M&S - Casablanca - Musique Gnaoua



M&S

Musique
Gnaoui - du soufisme à la fusion (World Music)
Le nom Gnawa dériverait du mot Guinée (ancien Empire du Soudan Occidental) même si une partie seulement de ces populations vient de cette région d'Afrique. Dans le Maghreb le terme " Soudani " est utilisé pour désigner toutes les populations d'origine sub-saharienne à la peau noire. 
La danse et le chant gnawa ont un aspect mystico-religieux. Avec leur crakeb (crotales en métal) et leurs percussions, les chanteurs et danseurs peuvent se mettre en transe parfois. Le style est envoûtant, folklorique et superbe.
Dakka el Marrakchia - « frappe rythmée des mains »
Les mains maintenues droites applaudissent à plat sur toute leur surface avec les doigts écartés ou joints, produisant ainsi un son fort particulier. Comme son nom l’indique, la Dakka El Marrakchia est originaire de la ville impériale de Marrackech et est principalement mise en valeur lors de la fête religieuse de Achûra (célébrée le dixième jour du nouvel an musulman). La célébration des mariages peut également être une occasion d’écouter la dakka el Marrackchia où l’ambiance ne manquera pas d’être au rendez-vous.
La dakka représente en quelque sorte des applaudissements parfaitement bien rythmés et maîtrisés. C’est une véritable prouesse manuelle reposant sur trois phases d’accélération rythmique, orchestrées par trois instruments majeurs à savoir : - les ta’rijât : petits tambourins en terre cuite de forme évasée, - le târ : instrument à membrane également et, - la qarqaba (ou Karkaba).
La troupe est constituée de nombreux percussionnistes qui débutent par des chants évoquant les saints de la ville avec tous les compliments qu’ils méritent. Le caractère ample et majestueux de cette première phase, mené par le chef percussionniste rappelle un peu les danses de l’Ahwâsh. La seconde phase (ou phase médiane) est simple, modérée et répétitive.
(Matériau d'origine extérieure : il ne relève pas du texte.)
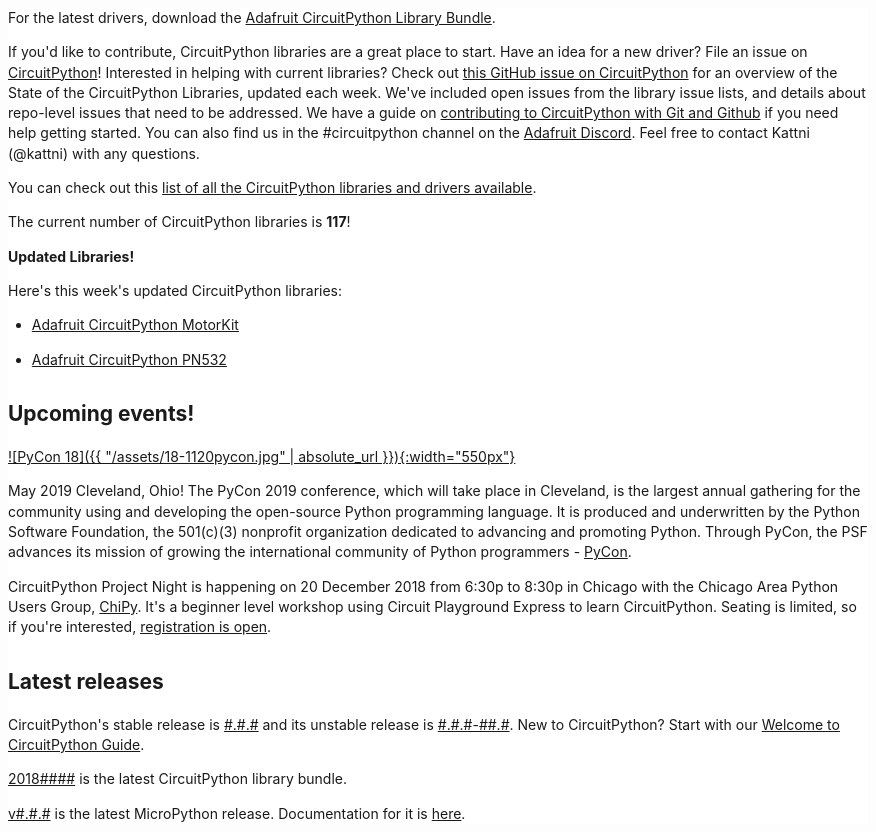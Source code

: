 For the latest drivers, download the [Adafruit CircuitPython Library Bundle](https://github.com/adafruit/Adafruit_CircuitPython_Bundle/releases/latest).

If you'd like to contribute, CircuitPython libraries are a great place to start. Have an idea for a new driver? File an issue on [CircuitPython](https://github.com/adafruit/circuitpython/issues)! Interested in helping with current libraries? Check out [this GitHub issue on CircuitPython](https://github.com/adafruit/circuitpython/issues/1246) for an overview of the State of the CircuitPython Libraries, updated each week. We've included open issues from the library issue lists, and details about repo-level issues that need to be addressed. We have a guide on [contributing to CircuitPython with Git and Github](https://learn.adafruit.com/contribute-to-circuitpython-with-git-and-github) if you need help getting started. You can also find us in the #circuitpython channel on the [Adafruit Discord](https://adafru.it/discord). Feel free to contact Kattni (@kattni) with any questions.

You can check out this [list of all the CircuitPython libraries and drivers available](https://github.com/adafruit/Adafruit_CircuitPython_Bundle/blob/master/circuitpython_library_list.md). 

The current number of CircuitPython libraries is **117**!

**Updated Libraries!**

Here's this week's updated CircuitPython libraries:

* [Adafruit CircuitPython MotorKit](https://github.com/adafruit/Adafruit_CircuitPython_MotorKit)

* [Adafruit CircuitPython PN532](https://github.com/adafruit/Adafruit_CircuitPython_PN532)

## Upcoming events!

[![PyCon 18]({{ "/assets/18-1120pycon.jpg" | absolute_url }}){:width="550px"}](https://us.pycon.org/2019/about/)

May 2019 Cleveland, Ohio! The PyCon 2019 conference, which will take place in Cleveland, is the largest annual gathering for the community using and developing the open-source Python programming language. It is produced and underwritten by the Python Software Foundation, the 501(c)(3) nonprofit organization dedicated to advancing and promoting Python. Through PyCon, the PSF advances its mission of growing the international community of Python programmers - [PyCon](https://us.pycon.org/2019/about/).

CircuitPython Project Night is happening on 20 December 2018 from 6:30p to 8:30p in Chicago with the Chicago Area Python Users Group, [ChiPy](https://www.chipy.org/). It's a beginner level workshop using Circuit Playground Express to learn CircuitPython. Seating is limited, so if you're interested, [registration is open](https://bit.ly/chipy_adafruit).

## Latest releases

CircuitPython's stable release is [#.#.#](https://github.com/adafruit/circuitpython/releases/latest) and its unstable release is [#.#.#-##.#](https://github.com/adafruit/circuitpython/releases). New to CircuitPython? Start with our [Welcome to CircuitPython Guide](https://learn.adafruit.com/welcome-to-circuitpython).

[2018####](https://github.com/adafruit/Adafruit_CircuitPython_Bundle/releases/latest) is the latest CircuitPython library bundle.

[v#.#.#](https://micropython.org/download) is the latest MicroPython release. Documentation for it is [here](http://docs.micropython.org/en/latest/pyboard/).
Elle est un prélude à la modification du rythme attendu lors de la troisième et dernière phase de cette dakka, appelée Afûs (qui signifie main en berbère). Durant cette étape finale, les artistes de la dakka s’emballent sous l’effet de la trompette populaire (ou nfîr) et parviennent à accentuer davantage cette ambiance de communion, de divertissement et de mysticisme qui vous charmera sans aucun doute.